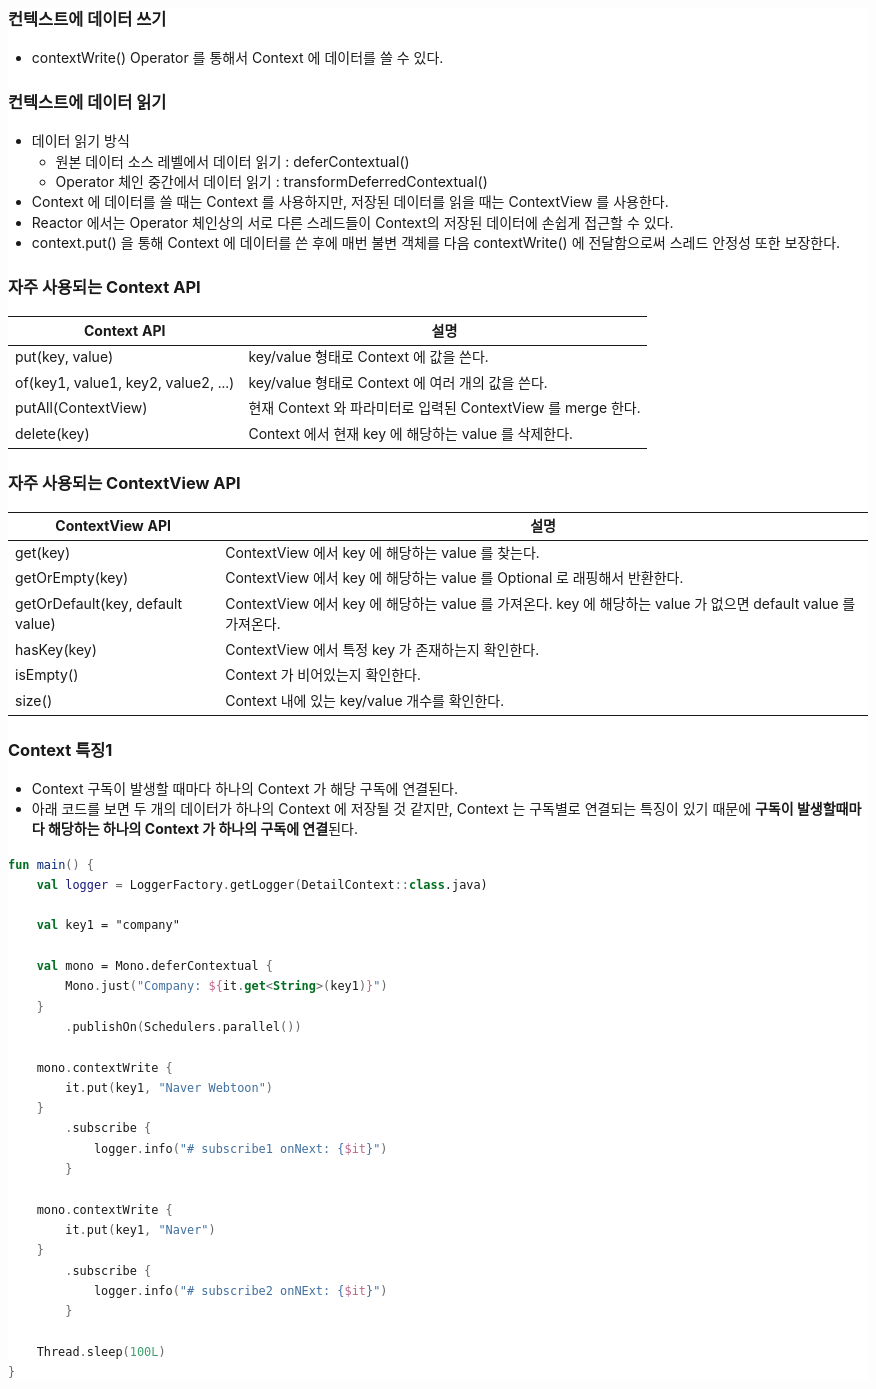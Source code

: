 ### 컨텍스트에 데이터 쓰기
* contextWrite() Operator 를 통해서 Context 에 데이터를 쓸 수 있다.

### 컨텍스트에 데이터 읽기
* 데이터 읽기 방식 
  * 원본 데이터 소스 레벨에서 데이터 읽기 : deferContextual()
  * Operator 체인 중간에서 데이터 읽기 : transformDeferredContextual()
* Context 에 데이터를 쓸 때는 Context 를 사용하지만, 저장된 데이터를 읽을 때는 ContextView 를 사용한다.
* Reactor 에서는 Operator 체인상의 서로 다른 스레드들이 Context의 저장된 데이터에 손쉽게 접근할 수 있다.
* context.put() 을 통해 Context 에 데이터를 쓴 후에 매번 불변 객체를 다음 contextWrite() 에 전달함으로써 스레드 안정성 또한 보장한다.

### 자주 사용되는 Context API
Context API|설명
---|---
put(key, value)|key/value 형태로 Context 에 값을 쓴다.
of(key1, value1, key2, value2, ...)|key/value 형태로 Context 에 여러 개의 값을 쓴다.
putAll(ContextView)|현재 Context 와 파라미터로 입력된 ContextView 를 merge 한다.
delete(key)|Context 에서 현재 key 에 해당하는 value 를 삭제한다.

### 자주 사용되는 ContextView API 
ContextView API|설명
---|---
get(key)|ContextView 에서 key 에 해당하는 value 를 찾는다.
getOrEmpty(key)|ContextView 에서 key 에 해당하는 value 를 Optional 로 래핑해서 반환한다.
getOrDefault(key, default value)|ContextView 에서 key 에 해당하는 value 를 가져온다. key 에 해당하는 value 가 없으면 default value 를 가져온다.
hasKey(key)|ContextView 에서 특정 key 가 존재하는지 확인한다.
isEmpty()|Context 가 비어있는지 확인한다.
size()|Context 내에 있는 key/value 개수를 확인한다.

### Context 특징1
* Context 구독이 발생할 때마다 하나의 Context 가 해당 구독에 연결된다.
* 아래 코드를 보면 두 개의 데이터가 하나의 Context 에 저장될 것 같지만, Context 는 구독별로 연결되는 특징이 있기 때문에 **구독이 발생할때마다 해당하는 하나의 Context 가 하나의 구독에 연결**된다.

```kotlin
fun main() {
    val logger = LoggerFactory.getLogger(DetailContext::class.java)

    val key1 = "company"

    val mono = Mono.deferContextual {
        Mono.just("Company: ${it.get<String>(key1)}")
    }
        .publishOn(Schedulers.parallel())

    mono.contextWrite {
        it.put(key1, "Naver Webtoon")
    }
        .subscribe {
            logger.info("# subscribe1 onNext: {$it}")
        }

    mono.contextWrite {
        it.put(key1, "Naver")
    }
        .subscribe {
            logger.info("# subscribe2 onNExt: {$it}")
        }

    Thread.sleep(100L)
}
```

---+---

Could you repeat exactly the lines above from the line with "put(key, value)|key/value 형태로" up to and including the line with "get(key)|ContextView 에서 key", and only those?

put(key, value)|key/value 형태로 Context 에 값을 쓴다.
of(key1, value1, key2, value2, ...)|key/value 형태로 Context 에 여러 개의 값을 쓴다.
putAll(ContextView)|현재 Context 와 파라미터로 입력된 ContextView 를 merge 한다.
delete(key)|Context 에서 현재 key 에 해당하는 value 를 삭제한다.

### 자주 사용되는 ContextView API 
ContextView API|설명
---|---
get(key)|ContextView 에서 key 에 해당하는 value 를 찾는다.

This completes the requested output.